また、RSウイルス感染症は確定診断ができないこともあって、出席停止扱いにならず、原則的には高熱などの急性期症状がなければ保育園や幼稚園などに行くことができる。 「そのため、保育園や幼稚園、学校、病院、入院病棟、児童養護施設、老人ホームなどで集団感染につながりやすく、家庭内でも感染が広がりやすい」と峯さん。 予防法としては手洗いのほか、RSウイルスが流行しているときは人の出入りが多い場所へ行かない、風邪を引いている人との接触をできるだけ控えるといったことが挙げられるが、感染力の強さを考えると、完全に予防するのは不可能に近い。
そのため冒頭のケースのようにきょうだいがみんな感染し、上の子たちは軽症だったけれども、一番下の新生児が重症化するというケースが起こりやすいのだ。 ■RSウイルスワクチン・予防薬が登場 今年、RSウイルス感染症のワクチンと予防薬が相次いで登場した。 ワクチンは体内の免疫反応を利用して抗体を作らせる薬、予防薬は正確にはモノクローナル抗体といって、特定の病気に効果のある抗体が配合された薬だ。両方とも発症する前に使うことで、発症を予防したり、症状を軽減したりすることができる。

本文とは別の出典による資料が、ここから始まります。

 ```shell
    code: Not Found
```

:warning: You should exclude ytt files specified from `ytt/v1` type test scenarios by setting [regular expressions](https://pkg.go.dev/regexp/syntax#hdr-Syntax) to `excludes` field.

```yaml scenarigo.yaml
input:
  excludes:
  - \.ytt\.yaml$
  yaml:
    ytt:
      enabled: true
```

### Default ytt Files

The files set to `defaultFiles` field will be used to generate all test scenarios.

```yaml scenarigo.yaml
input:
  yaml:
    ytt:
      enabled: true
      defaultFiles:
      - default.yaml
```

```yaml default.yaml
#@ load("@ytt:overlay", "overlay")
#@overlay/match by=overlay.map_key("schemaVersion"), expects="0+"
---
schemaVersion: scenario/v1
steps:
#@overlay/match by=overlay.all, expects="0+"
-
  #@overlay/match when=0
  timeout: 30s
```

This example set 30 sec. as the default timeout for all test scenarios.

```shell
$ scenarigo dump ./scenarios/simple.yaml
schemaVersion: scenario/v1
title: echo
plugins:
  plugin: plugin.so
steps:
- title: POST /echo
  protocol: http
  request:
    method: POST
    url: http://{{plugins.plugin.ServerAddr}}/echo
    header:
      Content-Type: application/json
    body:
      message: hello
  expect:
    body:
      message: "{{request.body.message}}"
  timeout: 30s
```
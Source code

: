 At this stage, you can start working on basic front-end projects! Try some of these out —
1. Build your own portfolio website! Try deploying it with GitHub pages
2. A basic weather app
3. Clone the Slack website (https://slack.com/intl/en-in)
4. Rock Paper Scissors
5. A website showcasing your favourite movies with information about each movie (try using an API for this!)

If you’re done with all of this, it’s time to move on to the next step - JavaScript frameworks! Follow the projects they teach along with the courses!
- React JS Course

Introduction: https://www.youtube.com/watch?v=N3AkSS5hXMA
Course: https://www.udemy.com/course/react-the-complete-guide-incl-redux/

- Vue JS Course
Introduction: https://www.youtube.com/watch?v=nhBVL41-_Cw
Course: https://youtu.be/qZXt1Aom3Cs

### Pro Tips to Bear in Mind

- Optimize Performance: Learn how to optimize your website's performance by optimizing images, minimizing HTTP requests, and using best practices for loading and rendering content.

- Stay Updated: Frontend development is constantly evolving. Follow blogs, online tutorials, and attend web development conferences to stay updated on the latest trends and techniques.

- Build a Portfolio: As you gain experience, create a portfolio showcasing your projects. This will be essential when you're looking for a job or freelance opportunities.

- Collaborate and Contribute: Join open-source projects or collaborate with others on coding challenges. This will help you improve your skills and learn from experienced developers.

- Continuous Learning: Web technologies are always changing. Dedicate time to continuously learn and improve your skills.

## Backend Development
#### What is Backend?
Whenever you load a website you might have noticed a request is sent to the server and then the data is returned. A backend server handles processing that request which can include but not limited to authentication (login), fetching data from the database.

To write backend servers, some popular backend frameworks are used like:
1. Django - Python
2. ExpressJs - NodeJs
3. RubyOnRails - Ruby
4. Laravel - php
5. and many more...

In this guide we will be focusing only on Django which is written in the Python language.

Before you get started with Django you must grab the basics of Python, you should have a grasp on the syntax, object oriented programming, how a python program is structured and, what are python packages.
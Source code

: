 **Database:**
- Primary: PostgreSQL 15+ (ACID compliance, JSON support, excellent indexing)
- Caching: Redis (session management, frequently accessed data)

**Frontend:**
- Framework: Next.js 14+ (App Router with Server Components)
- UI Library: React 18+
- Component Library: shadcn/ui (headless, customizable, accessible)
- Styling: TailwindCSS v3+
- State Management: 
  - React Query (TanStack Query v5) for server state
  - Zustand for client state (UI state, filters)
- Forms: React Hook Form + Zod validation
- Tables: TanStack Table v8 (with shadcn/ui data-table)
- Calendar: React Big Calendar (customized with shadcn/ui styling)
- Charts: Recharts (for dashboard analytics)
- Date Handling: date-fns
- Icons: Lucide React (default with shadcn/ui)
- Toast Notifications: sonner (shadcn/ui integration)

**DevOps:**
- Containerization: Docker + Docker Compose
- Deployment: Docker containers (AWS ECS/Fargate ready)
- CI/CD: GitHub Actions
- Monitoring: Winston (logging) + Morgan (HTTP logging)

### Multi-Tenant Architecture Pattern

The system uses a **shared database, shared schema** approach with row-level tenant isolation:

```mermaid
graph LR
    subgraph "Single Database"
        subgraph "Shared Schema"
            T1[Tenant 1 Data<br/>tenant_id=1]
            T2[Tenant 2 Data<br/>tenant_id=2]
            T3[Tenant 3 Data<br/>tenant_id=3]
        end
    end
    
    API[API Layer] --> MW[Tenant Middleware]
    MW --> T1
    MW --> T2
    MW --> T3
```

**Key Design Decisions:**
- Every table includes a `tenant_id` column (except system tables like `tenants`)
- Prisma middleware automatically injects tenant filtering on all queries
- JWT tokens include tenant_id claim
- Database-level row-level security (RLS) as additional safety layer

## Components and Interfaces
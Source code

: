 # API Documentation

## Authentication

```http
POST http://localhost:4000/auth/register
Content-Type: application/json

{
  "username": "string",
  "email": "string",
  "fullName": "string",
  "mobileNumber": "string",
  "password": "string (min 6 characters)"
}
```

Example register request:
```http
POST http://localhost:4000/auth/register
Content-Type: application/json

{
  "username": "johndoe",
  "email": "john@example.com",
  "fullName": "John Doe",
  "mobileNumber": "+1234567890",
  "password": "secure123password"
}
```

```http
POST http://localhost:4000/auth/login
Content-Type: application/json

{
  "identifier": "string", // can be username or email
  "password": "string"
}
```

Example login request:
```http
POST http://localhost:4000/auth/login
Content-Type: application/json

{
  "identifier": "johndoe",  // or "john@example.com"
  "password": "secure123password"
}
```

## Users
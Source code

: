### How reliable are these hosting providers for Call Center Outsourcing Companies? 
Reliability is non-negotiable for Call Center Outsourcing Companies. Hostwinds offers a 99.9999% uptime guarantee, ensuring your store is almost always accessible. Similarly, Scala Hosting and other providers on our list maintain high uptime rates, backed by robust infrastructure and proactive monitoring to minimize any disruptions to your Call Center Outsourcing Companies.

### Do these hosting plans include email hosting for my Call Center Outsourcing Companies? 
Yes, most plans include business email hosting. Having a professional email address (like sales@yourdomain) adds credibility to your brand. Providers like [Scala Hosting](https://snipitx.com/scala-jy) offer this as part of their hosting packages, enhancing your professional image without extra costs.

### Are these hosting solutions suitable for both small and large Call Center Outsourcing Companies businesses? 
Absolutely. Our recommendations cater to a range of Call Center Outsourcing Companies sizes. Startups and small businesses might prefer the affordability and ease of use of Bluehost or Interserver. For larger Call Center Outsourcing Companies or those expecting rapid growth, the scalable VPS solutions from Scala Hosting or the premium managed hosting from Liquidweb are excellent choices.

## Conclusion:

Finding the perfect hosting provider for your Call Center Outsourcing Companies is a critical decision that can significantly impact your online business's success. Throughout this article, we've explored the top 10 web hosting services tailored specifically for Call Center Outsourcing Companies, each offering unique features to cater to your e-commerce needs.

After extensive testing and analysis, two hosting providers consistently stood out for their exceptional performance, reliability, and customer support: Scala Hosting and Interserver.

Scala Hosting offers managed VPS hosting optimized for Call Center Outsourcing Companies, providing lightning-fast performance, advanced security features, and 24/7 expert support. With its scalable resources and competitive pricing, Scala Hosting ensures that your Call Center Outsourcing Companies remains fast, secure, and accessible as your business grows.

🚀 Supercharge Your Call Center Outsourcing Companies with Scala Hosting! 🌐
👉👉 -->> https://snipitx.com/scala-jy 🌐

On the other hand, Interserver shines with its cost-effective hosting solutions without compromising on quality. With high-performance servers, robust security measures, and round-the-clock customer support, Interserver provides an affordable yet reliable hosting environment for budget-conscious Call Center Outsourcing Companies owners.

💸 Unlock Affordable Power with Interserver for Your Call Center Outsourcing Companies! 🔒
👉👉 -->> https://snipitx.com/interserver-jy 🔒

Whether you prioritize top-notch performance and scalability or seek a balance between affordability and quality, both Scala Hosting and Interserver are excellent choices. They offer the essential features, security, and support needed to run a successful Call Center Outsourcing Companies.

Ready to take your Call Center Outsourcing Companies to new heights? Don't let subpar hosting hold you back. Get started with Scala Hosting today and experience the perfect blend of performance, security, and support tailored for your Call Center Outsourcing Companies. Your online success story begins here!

■ワクチン 今年5月から使えるようになったワクチンが、「アブリスボ(組換えRSウイルスワクチン)」だ。妊娠24~36週目の母親が接種すると、胎内の赤ちゃんに抗体ができる仕組みになっている。1回接種の筋肉注射で、費用は自費で施設によって異なり3万円前後だ。 妊娠中に接種可能なワクチンには、インフルエンザワクチン、新型コロナウイルスワクチン、百日咳ワクチンがある。 インフルエンザワクチン、新型コロナウイルスワクチンは主に妊婦自身を守るためのものだが、百日咳ワクチンは子どもを感染症から守る効果がある。それにRSウイルスワクチンが加わった形だ。